No one needs to be forgiven for being a child unable to prevent one parent's violence towards the other (usually a father's violence towards the mother). The child is never responsible. There is nothing to be forgiven for. But is it for the child to forgive the abusive parent? What does it mean for a boy child to forgive his father for violence towards his mother, essentially for a man to forgive another man for violence against women?

Tutu has also, with difficulty he says, forgiven himself for not making time to respond to his father's request to see him the night before he unexpectedly died, an occasion which, Tutu imagines, might have been the time when his father sought to apologise for the violence he inflicted on Tutu's mother. There's nothing to suggest that Tutu is correct in this belief. It's a convenience upon which he can pin his forgiveness.

It's probably fair to say that Desmond Tutu is big on religion. He's a retired Anglican bishop. I'd go as far as saying that he appears to have used his power and influence for good; but however closely allied to social justice, religion is conservative, it protects the status quo. In a feminist analysis that identifies patriarchal society, religion has been shaped to protect men's oppression of women.

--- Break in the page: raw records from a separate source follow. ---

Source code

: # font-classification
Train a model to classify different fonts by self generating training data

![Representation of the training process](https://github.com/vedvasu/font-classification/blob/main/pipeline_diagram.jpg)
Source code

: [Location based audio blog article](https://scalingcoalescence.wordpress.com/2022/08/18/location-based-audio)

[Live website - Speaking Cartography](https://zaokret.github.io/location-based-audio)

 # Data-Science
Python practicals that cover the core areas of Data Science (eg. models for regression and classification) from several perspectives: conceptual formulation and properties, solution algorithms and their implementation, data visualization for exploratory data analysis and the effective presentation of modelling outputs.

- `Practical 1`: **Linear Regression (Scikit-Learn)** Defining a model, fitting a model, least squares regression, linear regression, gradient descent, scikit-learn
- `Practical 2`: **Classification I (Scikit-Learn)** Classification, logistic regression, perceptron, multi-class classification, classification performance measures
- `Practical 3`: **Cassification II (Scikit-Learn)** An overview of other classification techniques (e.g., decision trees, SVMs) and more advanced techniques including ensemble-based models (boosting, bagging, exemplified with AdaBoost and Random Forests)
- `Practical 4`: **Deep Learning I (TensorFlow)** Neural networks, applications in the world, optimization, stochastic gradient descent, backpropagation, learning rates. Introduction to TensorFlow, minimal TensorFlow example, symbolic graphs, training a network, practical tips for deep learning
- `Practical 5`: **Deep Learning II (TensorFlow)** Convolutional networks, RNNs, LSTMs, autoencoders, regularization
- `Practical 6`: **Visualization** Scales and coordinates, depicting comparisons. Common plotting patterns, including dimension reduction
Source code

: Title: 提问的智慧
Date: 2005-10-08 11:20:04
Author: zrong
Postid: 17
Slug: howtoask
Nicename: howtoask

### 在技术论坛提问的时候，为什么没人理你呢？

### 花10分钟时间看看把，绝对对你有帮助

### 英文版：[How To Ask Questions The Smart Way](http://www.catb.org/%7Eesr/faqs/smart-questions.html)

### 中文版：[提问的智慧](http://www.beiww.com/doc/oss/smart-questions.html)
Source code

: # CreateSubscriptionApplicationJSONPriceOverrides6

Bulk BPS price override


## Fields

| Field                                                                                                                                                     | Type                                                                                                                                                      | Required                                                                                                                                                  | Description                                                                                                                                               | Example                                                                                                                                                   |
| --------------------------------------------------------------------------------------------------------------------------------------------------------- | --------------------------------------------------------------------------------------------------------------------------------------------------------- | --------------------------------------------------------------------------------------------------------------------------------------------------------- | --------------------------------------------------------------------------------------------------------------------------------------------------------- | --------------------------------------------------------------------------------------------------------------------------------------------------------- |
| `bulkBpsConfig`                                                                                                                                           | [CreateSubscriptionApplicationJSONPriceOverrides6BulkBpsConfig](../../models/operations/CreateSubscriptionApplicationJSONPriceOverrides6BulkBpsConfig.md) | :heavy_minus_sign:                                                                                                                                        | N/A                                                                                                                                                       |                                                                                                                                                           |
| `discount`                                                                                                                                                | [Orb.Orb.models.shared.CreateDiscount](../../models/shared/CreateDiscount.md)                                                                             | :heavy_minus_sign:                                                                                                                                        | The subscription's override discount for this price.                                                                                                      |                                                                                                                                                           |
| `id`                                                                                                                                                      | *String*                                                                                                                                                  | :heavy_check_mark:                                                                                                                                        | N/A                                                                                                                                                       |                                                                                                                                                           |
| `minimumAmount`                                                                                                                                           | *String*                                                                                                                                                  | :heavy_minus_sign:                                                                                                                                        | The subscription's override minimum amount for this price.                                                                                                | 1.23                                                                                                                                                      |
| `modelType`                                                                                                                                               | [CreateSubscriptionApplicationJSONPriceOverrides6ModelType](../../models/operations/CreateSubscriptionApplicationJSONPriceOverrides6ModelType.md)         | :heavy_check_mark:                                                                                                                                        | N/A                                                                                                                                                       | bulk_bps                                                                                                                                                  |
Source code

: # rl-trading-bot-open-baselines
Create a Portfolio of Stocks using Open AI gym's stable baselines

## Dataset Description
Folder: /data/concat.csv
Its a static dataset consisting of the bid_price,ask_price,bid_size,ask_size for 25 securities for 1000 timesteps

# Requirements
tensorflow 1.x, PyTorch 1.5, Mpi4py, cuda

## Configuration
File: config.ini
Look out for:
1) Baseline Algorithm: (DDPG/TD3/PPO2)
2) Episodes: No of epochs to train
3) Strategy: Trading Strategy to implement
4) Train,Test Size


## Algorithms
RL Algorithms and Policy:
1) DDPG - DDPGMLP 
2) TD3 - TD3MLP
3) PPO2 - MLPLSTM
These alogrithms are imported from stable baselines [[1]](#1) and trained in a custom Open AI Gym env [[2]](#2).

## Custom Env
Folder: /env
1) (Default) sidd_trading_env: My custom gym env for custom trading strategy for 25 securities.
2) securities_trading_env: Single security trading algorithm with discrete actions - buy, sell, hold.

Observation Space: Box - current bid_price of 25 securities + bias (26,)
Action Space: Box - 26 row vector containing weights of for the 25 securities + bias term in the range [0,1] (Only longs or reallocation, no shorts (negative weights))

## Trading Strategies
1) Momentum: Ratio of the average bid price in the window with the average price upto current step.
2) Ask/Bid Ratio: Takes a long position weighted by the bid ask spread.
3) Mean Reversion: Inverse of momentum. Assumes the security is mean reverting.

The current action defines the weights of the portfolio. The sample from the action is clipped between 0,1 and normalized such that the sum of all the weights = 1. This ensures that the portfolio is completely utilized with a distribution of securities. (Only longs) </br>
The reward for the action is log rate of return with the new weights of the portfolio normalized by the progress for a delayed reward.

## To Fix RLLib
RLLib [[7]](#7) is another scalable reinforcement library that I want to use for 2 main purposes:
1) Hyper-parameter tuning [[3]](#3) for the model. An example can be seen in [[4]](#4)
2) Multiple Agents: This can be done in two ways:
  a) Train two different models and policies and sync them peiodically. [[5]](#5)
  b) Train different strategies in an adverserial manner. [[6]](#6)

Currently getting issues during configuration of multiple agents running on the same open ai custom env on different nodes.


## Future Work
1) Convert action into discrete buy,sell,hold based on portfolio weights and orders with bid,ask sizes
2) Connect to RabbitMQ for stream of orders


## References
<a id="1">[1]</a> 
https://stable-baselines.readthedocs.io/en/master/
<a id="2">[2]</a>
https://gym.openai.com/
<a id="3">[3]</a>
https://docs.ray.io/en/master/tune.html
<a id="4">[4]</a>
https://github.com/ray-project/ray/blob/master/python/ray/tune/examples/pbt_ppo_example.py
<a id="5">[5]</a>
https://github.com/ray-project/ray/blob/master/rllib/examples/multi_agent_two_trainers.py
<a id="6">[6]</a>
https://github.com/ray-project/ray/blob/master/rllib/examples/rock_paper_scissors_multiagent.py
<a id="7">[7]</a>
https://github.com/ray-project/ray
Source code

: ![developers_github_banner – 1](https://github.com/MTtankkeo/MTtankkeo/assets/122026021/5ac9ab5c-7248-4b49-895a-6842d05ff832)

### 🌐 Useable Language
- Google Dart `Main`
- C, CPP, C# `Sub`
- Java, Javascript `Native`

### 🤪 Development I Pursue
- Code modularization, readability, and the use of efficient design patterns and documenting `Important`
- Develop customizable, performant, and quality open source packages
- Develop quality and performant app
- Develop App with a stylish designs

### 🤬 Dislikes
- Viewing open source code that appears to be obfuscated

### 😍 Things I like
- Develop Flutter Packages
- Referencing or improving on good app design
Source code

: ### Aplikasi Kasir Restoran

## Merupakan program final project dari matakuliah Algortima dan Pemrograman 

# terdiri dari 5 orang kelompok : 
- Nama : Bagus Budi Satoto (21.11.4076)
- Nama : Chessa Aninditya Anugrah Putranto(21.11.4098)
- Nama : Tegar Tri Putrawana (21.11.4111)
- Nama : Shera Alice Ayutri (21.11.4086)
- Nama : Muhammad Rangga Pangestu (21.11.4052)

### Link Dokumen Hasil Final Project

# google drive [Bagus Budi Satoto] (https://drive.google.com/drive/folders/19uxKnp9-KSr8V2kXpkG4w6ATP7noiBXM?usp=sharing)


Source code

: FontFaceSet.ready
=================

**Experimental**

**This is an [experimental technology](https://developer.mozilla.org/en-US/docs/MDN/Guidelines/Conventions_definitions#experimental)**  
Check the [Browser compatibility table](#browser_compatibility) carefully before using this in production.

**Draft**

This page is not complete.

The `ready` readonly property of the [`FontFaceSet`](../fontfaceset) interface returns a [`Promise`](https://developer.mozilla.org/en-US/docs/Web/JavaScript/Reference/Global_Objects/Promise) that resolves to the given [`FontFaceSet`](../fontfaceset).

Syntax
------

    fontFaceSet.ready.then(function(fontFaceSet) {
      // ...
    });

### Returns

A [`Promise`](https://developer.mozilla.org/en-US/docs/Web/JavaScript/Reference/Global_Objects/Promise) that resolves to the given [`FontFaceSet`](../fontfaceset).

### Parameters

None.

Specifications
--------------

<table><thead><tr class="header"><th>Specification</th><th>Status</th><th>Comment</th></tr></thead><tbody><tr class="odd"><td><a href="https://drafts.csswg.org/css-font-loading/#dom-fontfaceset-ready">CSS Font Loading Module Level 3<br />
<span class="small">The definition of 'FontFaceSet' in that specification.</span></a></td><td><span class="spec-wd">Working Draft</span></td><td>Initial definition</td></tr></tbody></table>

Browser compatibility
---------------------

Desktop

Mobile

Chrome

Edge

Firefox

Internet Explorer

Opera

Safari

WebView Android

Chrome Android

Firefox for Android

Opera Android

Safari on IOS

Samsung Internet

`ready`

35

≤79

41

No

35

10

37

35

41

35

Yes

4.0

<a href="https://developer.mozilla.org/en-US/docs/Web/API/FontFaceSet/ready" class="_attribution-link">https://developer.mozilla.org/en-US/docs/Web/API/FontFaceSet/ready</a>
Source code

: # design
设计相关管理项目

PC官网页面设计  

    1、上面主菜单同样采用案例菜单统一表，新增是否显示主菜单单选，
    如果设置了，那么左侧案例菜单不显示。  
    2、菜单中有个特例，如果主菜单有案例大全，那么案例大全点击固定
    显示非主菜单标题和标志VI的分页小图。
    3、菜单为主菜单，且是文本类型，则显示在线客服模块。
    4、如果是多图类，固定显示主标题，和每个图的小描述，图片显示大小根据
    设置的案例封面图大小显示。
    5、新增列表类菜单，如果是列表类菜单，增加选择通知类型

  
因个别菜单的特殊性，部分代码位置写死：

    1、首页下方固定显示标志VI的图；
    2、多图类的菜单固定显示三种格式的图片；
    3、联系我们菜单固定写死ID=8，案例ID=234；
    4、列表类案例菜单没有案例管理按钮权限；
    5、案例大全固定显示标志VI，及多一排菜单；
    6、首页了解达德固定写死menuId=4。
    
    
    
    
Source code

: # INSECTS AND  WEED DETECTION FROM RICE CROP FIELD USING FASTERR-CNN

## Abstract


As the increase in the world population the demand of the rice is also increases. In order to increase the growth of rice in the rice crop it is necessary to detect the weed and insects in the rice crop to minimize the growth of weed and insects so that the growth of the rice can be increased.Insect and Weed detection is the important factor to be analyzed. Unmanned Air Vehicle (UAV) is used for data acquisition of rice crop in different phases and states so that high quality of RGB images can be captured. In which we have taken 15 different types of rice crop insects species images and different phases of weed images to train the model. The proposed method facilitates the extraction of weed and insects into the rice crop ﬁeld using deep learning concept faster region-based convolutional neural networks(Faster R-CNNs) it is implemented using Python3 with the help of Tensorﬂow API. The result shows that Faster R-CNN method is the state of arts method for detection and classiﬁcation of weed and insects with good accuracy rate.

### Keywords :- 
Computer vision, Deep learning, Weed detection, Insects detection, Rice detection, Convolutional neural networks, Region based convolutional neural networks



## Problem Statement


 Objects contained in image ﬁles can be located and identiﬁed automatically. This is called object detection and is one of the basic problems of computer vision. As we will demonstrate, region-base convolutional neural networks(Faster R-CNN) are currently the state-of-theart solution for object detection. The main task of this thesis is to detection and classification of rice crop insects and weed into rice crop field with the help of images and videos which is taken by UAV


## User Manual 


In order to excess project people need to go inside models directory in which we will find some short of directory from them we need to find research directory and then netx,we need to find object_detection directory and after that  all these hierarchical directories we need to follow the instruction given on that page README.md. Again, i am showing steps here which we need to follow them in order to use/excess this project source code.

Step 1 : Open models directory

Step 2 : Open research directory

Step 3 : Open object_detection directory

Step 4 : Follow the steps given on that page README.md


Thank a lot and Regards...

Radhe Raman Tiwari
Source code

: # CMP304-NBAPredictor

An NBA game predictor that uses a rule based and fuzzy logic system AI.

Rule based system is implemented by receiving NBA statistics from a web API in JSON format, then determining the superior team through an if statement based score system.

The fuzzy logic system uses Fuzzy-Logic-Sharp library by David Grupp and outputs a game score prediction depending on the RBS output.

In the Bible there are two types of forgiveness: God's pardoning of the sins of 'his' subjects, and the obligation of those subjects to pardon others. Being able to do so is so important that a believer's eternal destiny is dependent upon it. Refusing to forgive is a sin. Forgiveness then is a selfish, not a selfless act. But it's more than that, when talking about violence, it is an act that absolves the abuser of their responsibility. "No one is born a rapist, or a terrorist. No one is born full of hatred," explains Tutu. He looks at how life chances have an impact upon the person we become, how none of us can say that we would not have behaved as an abuser behaves. I disagree. We are more than the product of our experiences. We have consciousness, we make choices, we can see if our behaviour is harmful or hurtful to another. Abusers are always responsible for their abuse. If someone's 'god' , or indeed another believer, can absolve someone for the choices that they make, their responsibility is erased.

By reducing male violence against women to an individual relationship, one in which someone who is neither perpetrator nor primary victim can bestow forgiveness, we are ignoring, condoning - forgiving - the wider impact of men's violence upon women, upon all women above and beyond that individual relationship. We cannot allow a person to say that this is okay, that this is forgiven, but it appears that religion encourages us to do just that. Indeed, male violence against women can be forgiven by God. That's just a little bit convenient for patriarchy.

Male violence against women does not simply take place in the cocoon of an individual relationship. It is structural, it is systemic. The pattern, the overwhelming consistency with which women are the victims and men the perpetrators should be a big clue. Male violence against women is not random, it has a function and that function is to maintain the social order of male dominance: patriarchy. Male violence against women is a cause and consequence of inequality between women and men. In the UK, the mainstream is very quick to identify 'other' religions as oppressive to women but this is equally true of Christianity. Christianity like religions across the world reinforces and upholds patriarchy, forgiveness is just another of its tools. We do not need to forgive male violence against women unless we want men to continue to dominate women.